Summary
Background and objective: Former studies revealed conflicting information on the usefulness of intraoperative monitoring of visual evoked potentials. This study was designed to evaluate the characteristics of visual evoked potential recording in surgically anaesthetized patients using the modality of steady-state visual evoked potentials.
Methods: In 30 cases with non-cranial surgery steady-state visual evoked potentials were recorded in the awake and surgically anaesthetized patient using total intravenous anaesthesia. For stimulation, goggles with red light-emitting diodes at a frequency of 8.5 Hz were used. A two-channel recording with silver cup electrodes at Oz to Fz and Oz to earlobe was used. All traces were analysed for the presence of the characteristically sinusoidal waveform and amplitudes and latencies of the main peaks were measured.
Results: Recordings during surgery demonstrated a minor latency prolongation of 16% and a more pronounced amplitude attenuation of 67% compared to the recordings in the awake patients. These differences were statistically significant (paired t-test, P < 0.001). In surgically anaesthetized patients steady-state visual evoked potentials showed a relatively high intra- and interindividual variability. In four of 30 patients completely stable recordings were obtained, whereas in 14 patients identifiable waves were recordable in only less than 50% of the intraoperative traces. Of the total 1360 traces recorded intraoperatively clearly identifiable steady-state visual evoked potentials patterns were present in 56% of the traces. There was no correlation between the magnitude of the evoked potential amplitude and its stability in intraoperative recordings.
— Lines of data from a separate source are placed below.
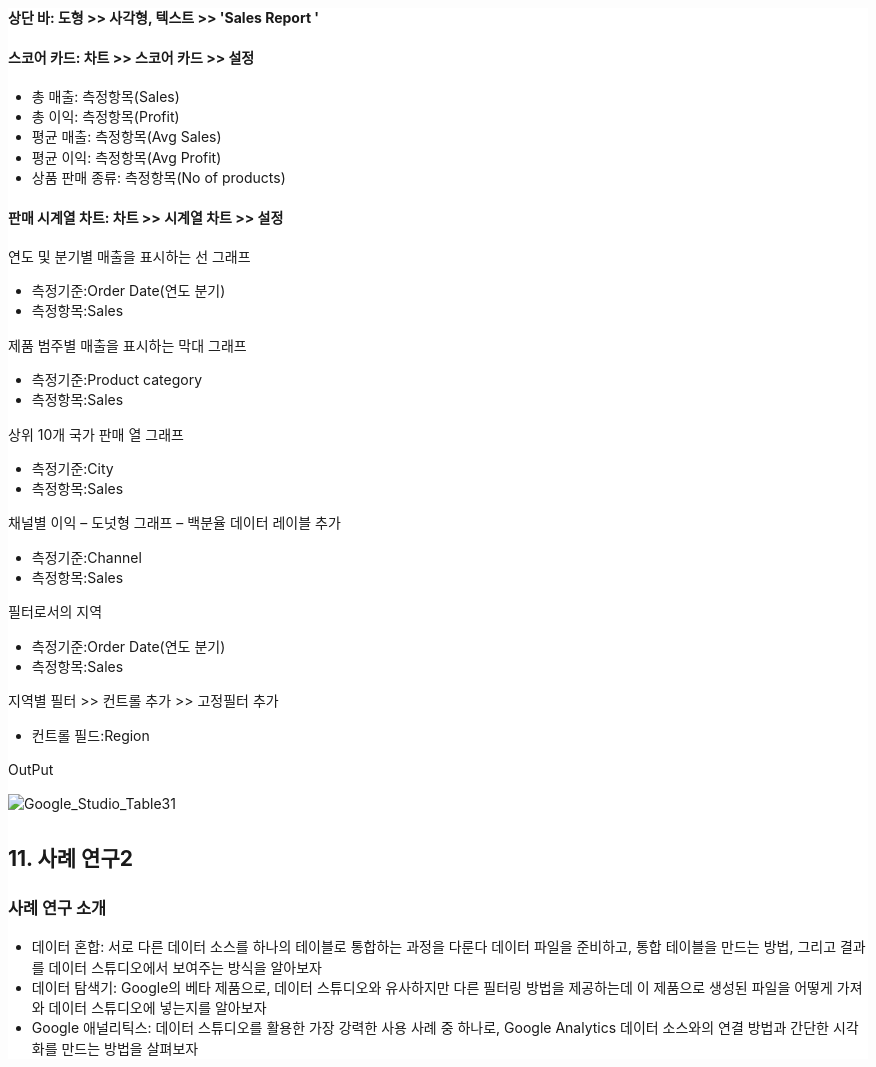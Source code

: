 #### 상단 바: 도형 >> 사각형, 텍스트 >> 'Sales Report '

#### 스코어 카드: 차트 >> 스코어 카드 >> 설정


* 총 매출:  측정항목(Sales)
* 총 이익:  측정항목(Profit)
* 평균 매출:  측정항목(Avg Sales)
* 평균 이익: 측정항목(Avg Profit)
* 상품 판매 종류: 측정항목(No of products)

#### 판매 시계열 차트: 차트 >> 시계열 차트 >> 설정

연도 및 분기별 매출을 표시하는 선 그래프

* 측정기준:Order Date(연도 분기)
* 측정항목:Sales

제품 범주별 매출을 표시하는 막대 그래프

* 측정기준:Product category
* 측정항목:Sales

상위 10개 국가 판매 열 그래프

* 측정기준:City
* 측정항목:Sales

채널별 이익 – 도넛형 그래프 – 백분율 데이터 레이블 추가

* 측정기준:Channel
* 측정항목:Sales

필터로서의 지역

* 측정기준:Order Date(연도 분기)
* 측정항목:Sales

지역별 필터 >> 컨트롤 추가 >> 고정필터 추가

* 컨트롤 필드:Region

OutPut

![Google_Studio_Table31](https://github.com/plintAn/GoogleStudio_Practice/assets/124107186/82785f80-e159-498f-b123-a9892b839e01)



</div>

<div id="case-study2">

## 11. 사례 연구2

### 사례 연구 소개

* 데이터 혼합: 서로 다른 데이터 소스를 하나의 테이블로 통합하는 과정을 다룬다 데이터 파일을 준비하고, 통합 테이블을 만드는 방법, 그리고 결과를 데이터 스튜디오에서 보여주는 방식을 알아보자
* 데이터 탐색기: Google의 베타 제품으로, 데이터 스튜디오와 유사하지만 다른 필터링 방법을 제공하는데 이 제품으로 생성된 파일을 어떻게 가져와 데이터 스튜디오에 넣는지를 알아보자
* Google 애널리틱스: 데이터 스튜디오를 활용한 가장 강력한 사용 사례 중 하나로, Google Analytics 데이터 소스와의 연결 방법과 간단한 시각화를 만드는 방법을 살펴보자
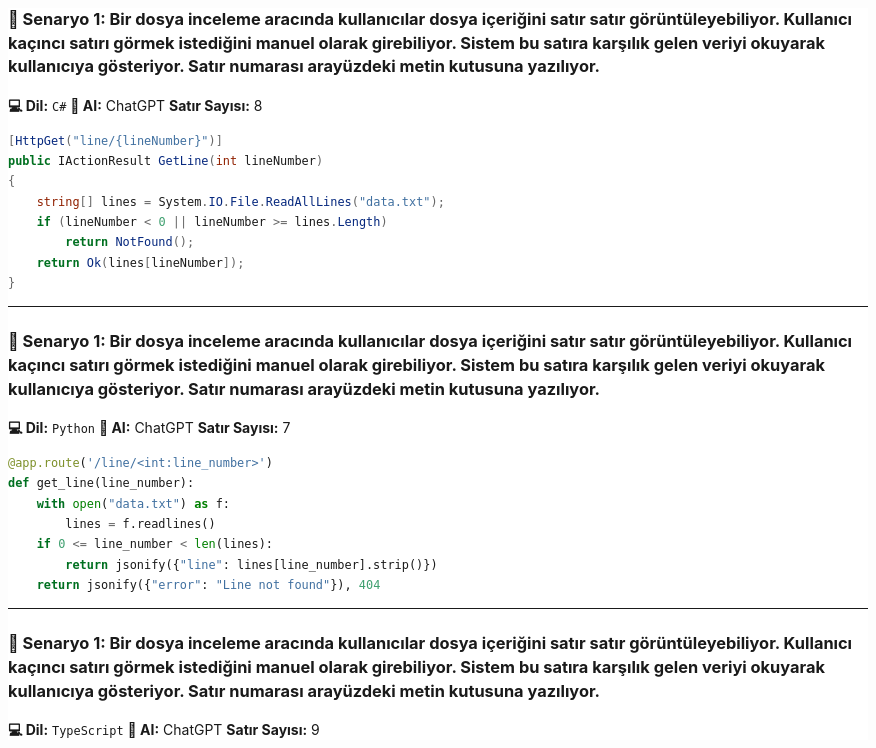 ### 🧪 Senaryo 1: Bir dosya inceleme aracında kullanıcılar dosya içeriğini satır satır görüntüleyebiliyor. Kullanıcı kaçıncı satırı görmek istediğini manuel olarak girebiliyor. Sistem bu satıra karşılık gelen veriyi okuyarak kullanıcıya gösteriyor. Satır numarası arayüzdeki metin kutusuna yazılıyor.

**💻 Dil:** `C#`
**🤖 AI:** ChatGPT
**Satır Sayısı:** 8

```csharp
[HttpGet("line/{lineNumber}")]
public IActionResult GetLine(int lineNumber)
{
    string[] lines = System.IO.File.ReadAllLines("data.txt");
    if (lineNumber < 0 || lineNumber >= lines.Length)
        return NotFound();
    return Ok(lines[lineNumber]);
}
```

---

### 🧪 Senaryo 1: Bir dosya inceleme aracında kullanıcılar dosya içeriğini satır satır görüntüleyebiliyor. Kullanıcı kaçıncı satırı görmek istediğini manuel olarak girebiliyor. Sistem bu satıra karşılık gelen veriyi okuyarak kullanıcıya gösteriyor. Satır numarası arayüzdeki metin kutusuna yazılıyor.

**💻 Dil:** `Python`
**🤖 AI:** ChatGPT
**Satır Sayısı:** 7

```python
@app.route('/line/<int:line_number>')
def get_line(line_number):
    with open("data.txt") as f:
        lines = f.readlines()
    if 0 <= line_number < len(lines):
        return jsonify({"line": lines[line_number].strip()})
    return jsonify({"error": "Line not found"}), 404
```

---

### 🧪 Senaryo 1: Bir dosya inceleme aracında kullanıcılar dosya içeriğini satır satır görüntüleyebiliyor. Kullanıcı kaçıncı satırı görmek istediğini manuel olarak girebiliyor. Sistem bu satıra karşılık gelen veriyi okuyarak kullanıcıya gösteriyor. Satır numarası arayüzdeki metin kutusuna yazılıyor.

**💻 Dil:** `TypeScript`
**🤖 AI:** ChatGPT
**Satır Sayısı:** 9
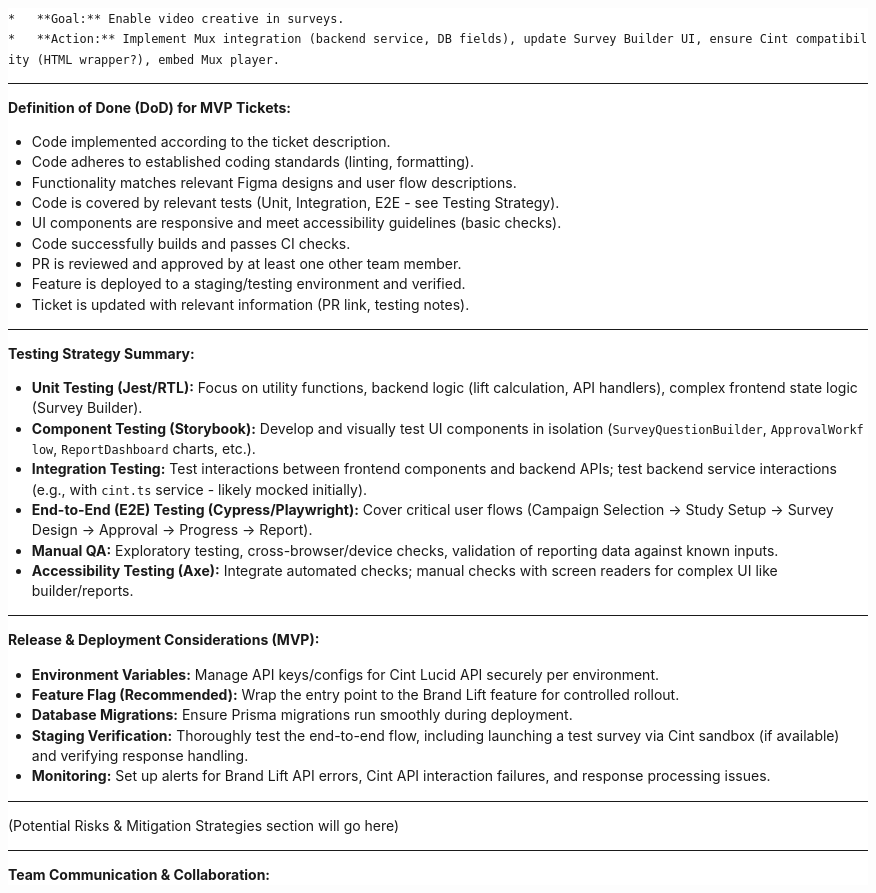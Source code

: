     *   **Goal:** Enable video creative in surveys.
    *   **Action:** Implement Mux integration (backend service, DB fields), update Survey Builder UI, ensure Cint compatibility (HTML wrapper?), embed Mux player.

---

**Definition of Done (DoD) for MVP Tickets:**

*   Code implemented according to the ticket description.
*   Code adheres to established coding standards (linting, formatting).
*   Functionality matches relevant Figma designs and user flow descriptions.
*   Code is covered by relevant tests (Unit, Integration, E2E - see Testing Strategy).
*   UI components are responsive and meet accessibility guidelines (basic checks).
*   Code successfully builds and passes CI checks.
*   PR is reviewed and approved by at least one other team member.
*   Feature is deployed to a staging/testing environment and verified.
*   Ticket is updated with relevant information (PR link, testing notes).

---

**Testing Strategy Summary:**

*   **Unit Testing (Jest/RTL):** Focus on utility functions, backend logic (lift calculation, API handlers), complex frontend state logic (Survey Builder).
*   **Component Testing (Storybook):** Develop and visually test UI components in isolation (`SurveyQuestionBuilder`, `ApprovalWorkflow`, `ReportDashboard` charts, etc.).
*   **Integration Testing:** Test interactions between frontend components and backend APIs; test backend service interactions (e.g., with `cint.ts` service - likely mocked initially).
*   **End-to-End (E2E) Testing (Cypress/Playwright):** Cover critical user flows (Campaign Selection -> Study Setup -> Survey Design -> Approval -> Progress -> Report).
*   **Manual QA:** Exploratory testing, cross-browser/device checks, validation of reporting data against known inputs.
*   **Accessibility Testing (Axe):** Integrate automated checks; manual checks with screen readers for complex UI like builder/reports.

---

**Release & Deployment Considerations (MVP):**

*   **Environment Variables:** Manage API keys/configs for Cint Lucid API securely per environment.
*   **Feature Flag (Recommended):** Wrap the entry point to the Brand Lift feature for controlled rollout.
*   **Database Migrations:** Ensure Prisma migrations run smoothly during deployment.
*   **Staging Verification:** Thoroughly test the end-to-end flow, including launching a test survey via Cint sandbox (if available) and verifying response handling.
*   **Monitoring:** Set up alerts for Brand Lift API errors, Cint API interaction failures, and response processing issues.

---

(Potential Risks & Mitigation Strategies section will go here)

---

**Team Communication & Collaboration:**
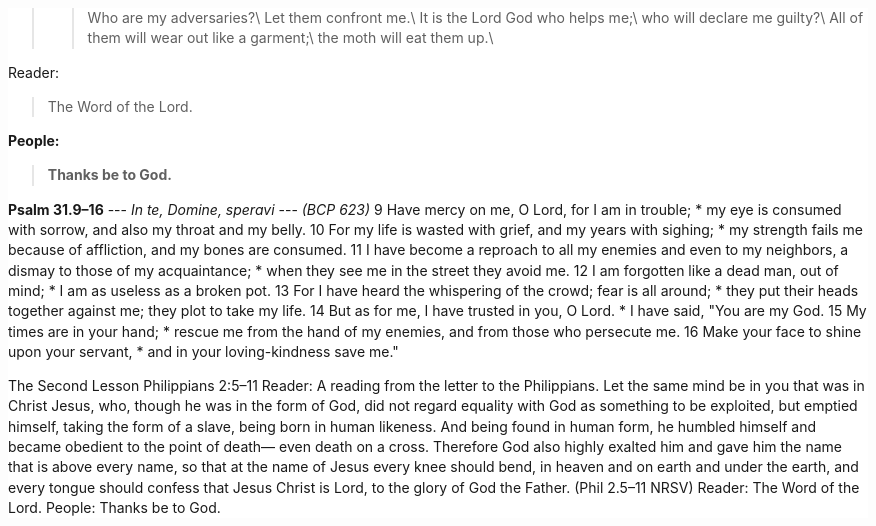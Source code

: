 >> Who are my adversaries?\\
>>    Let them confront me.\\
>> It is the Lord God who helps me;\\
>>    who will declare me guilty?\\
>> All of them will wear out like a garment;\\
>>    the moth will eat them up.\\

Reader:
> The Word of the Lord.

**People:**
> **Thanks be to God.**

**Psalm 31.9–16** --- _In te, Domine, speravi_ --- _(BCP 623)_
9 Have mercy on me, O Lord, for I am in trouble; *
my eye is consumed with sorrow,
	and also my throat and my belly.
10 For my life is wasted with grief, and my years with sighing; *
my strength fails me because of affliction,
	and my bones are consumed.
11 I have become a reproach to all my enemies
	and even to my neighbors,
	a dismay to those of my acquaintance; *
when they see me in the street they avoid me.
12 I am forgotten like a dead man, out of mind; *
I am as useless as a broken pot.
13 For I have heard the whispering of the crowd; fear is all around; *
they put their heads together against me;
	they plot to take my life.
14 But as for me, I have trusted in you, O Lord. *
I have said, "You are my God.
15 My times are in your hand; *
rescue me from the hand of my enemies,
	and from those who persecute me.
16 Make your face to shine upon your servant, *
and in your loving-kindness save me."

The Second Lesson	Philippians 2:5–11
Reader:	A reading from the letter to the Philippians.
Let the same mind be in you that was in Christ Jesus,
who, though he was in the form of God,
   did not regard equality with God
   as something to be exploited,
but emptied himself,
   taking the form of a slave,
   being born in human likeness.
And being found in human form,
   he humbled himself
   and became obedient to the point of death—
   even death on a cross.
Therefore God also highly exalted him
   and gave him the name
   that is above every name,
so that at the name of Jesus
   every knee should bend,
   in heaven and on earth and under the earth,
and every tongue should confess
   that Jesus Christ is Lord,
   to the glory of God the Father.
(Phil 2.5–11 NRSV)
Reader:	The Word of the Lord.
People:	Thanks be to God.
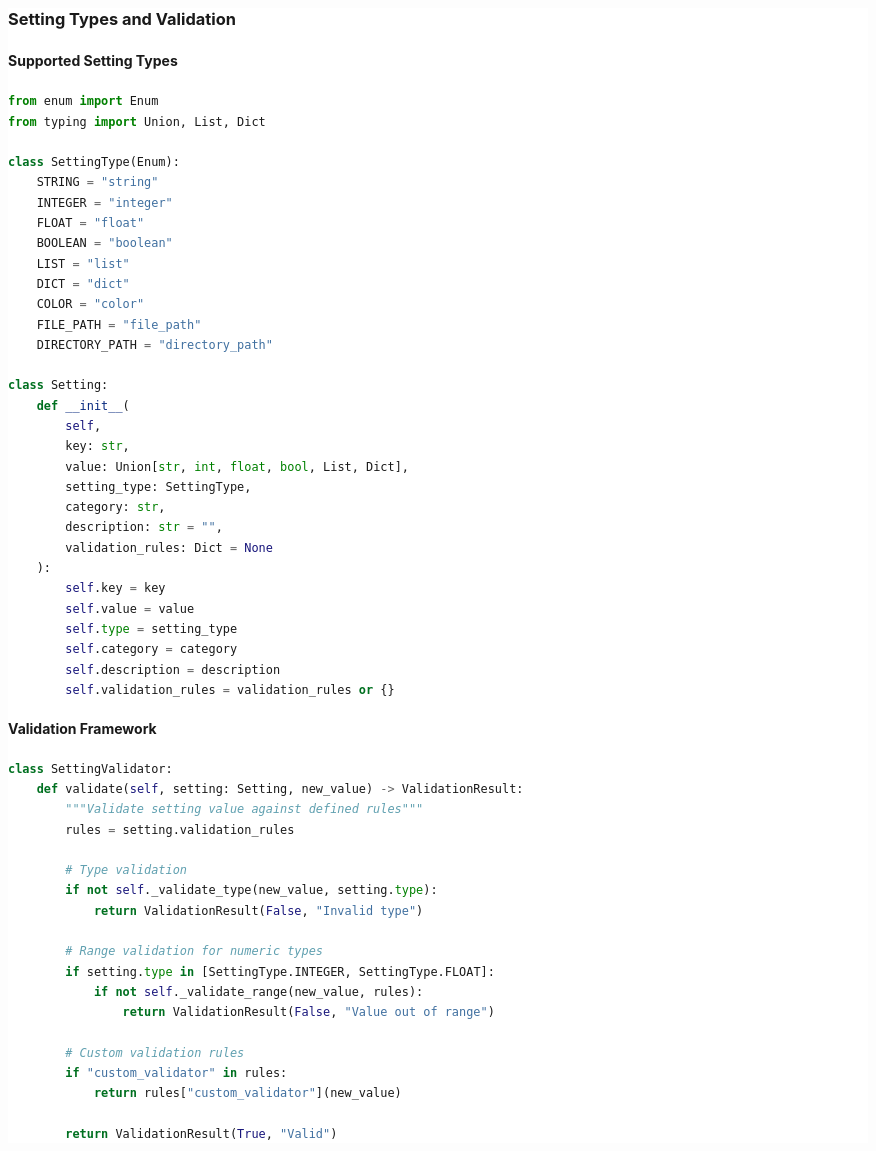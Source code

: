### Setting Types and Validation

#### Supported Setting Types

```python
from enum import Enum
from typing import Union, List, Dict

class SettingType(Enum):
    STRING = "string"
    INTEGER = "integer"
    FLOAT = "float"
    BOOLEAN = "boolean"
    LIST = "list"
    DICT = "dict"
    COLOR = "color"
    FILE_PATH = "file_path"
    DIRECTORY_PATH = "directory_path"

class Setting:
    def __init__(
        self,
        key: str,
        value: Union[str, int, float, bool, List, Dict],
        setting_type: SettingType,
        category: str,
        description: str = "",
        validation_rules: Dict = None
    ):
        self.key = key
        self.value = value
        self.type = setting_type
        self.category = category
        self.description = description
        self.validation_rules = validation_rules or {}
```

#### Validation Framework

```python
class SettingValidator:
    def validate(self, setting: Setting, new_value) -> ValidationResult:
        """Validate setting value against defined rules"""
        rules = setting.validation_rules
        
        # Type validation
        if not self._validate_type(new_value, setting.type):
            return ValidationResult(False, "Invalid type")
        
        # Range validation for numeric types
        if setting.type in [SettingType.INTEGER, SettingType.FLOAT]:
            if not self._validate_range(new_value, rules):
                return ValidationResult(False, "Value out of range")
        
        # Custom validation rules
        if "custom_validator" in rules:
            return rules["custom_validator"](new_value)
        
        return ValidationResult(True, "Valid")
```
Conclusions: We conclude from this study, that steady-state visual evoked potential recordings in the surgically anaesthetized patient appeared to be more stable compared to our earlier findings using transient visual evoked potentials. However, further efforts are necessary to improve the stability of the recordings during surgery and thus allow for a more reliable intraoperative monitoring of visual pathways in routine clinical practice.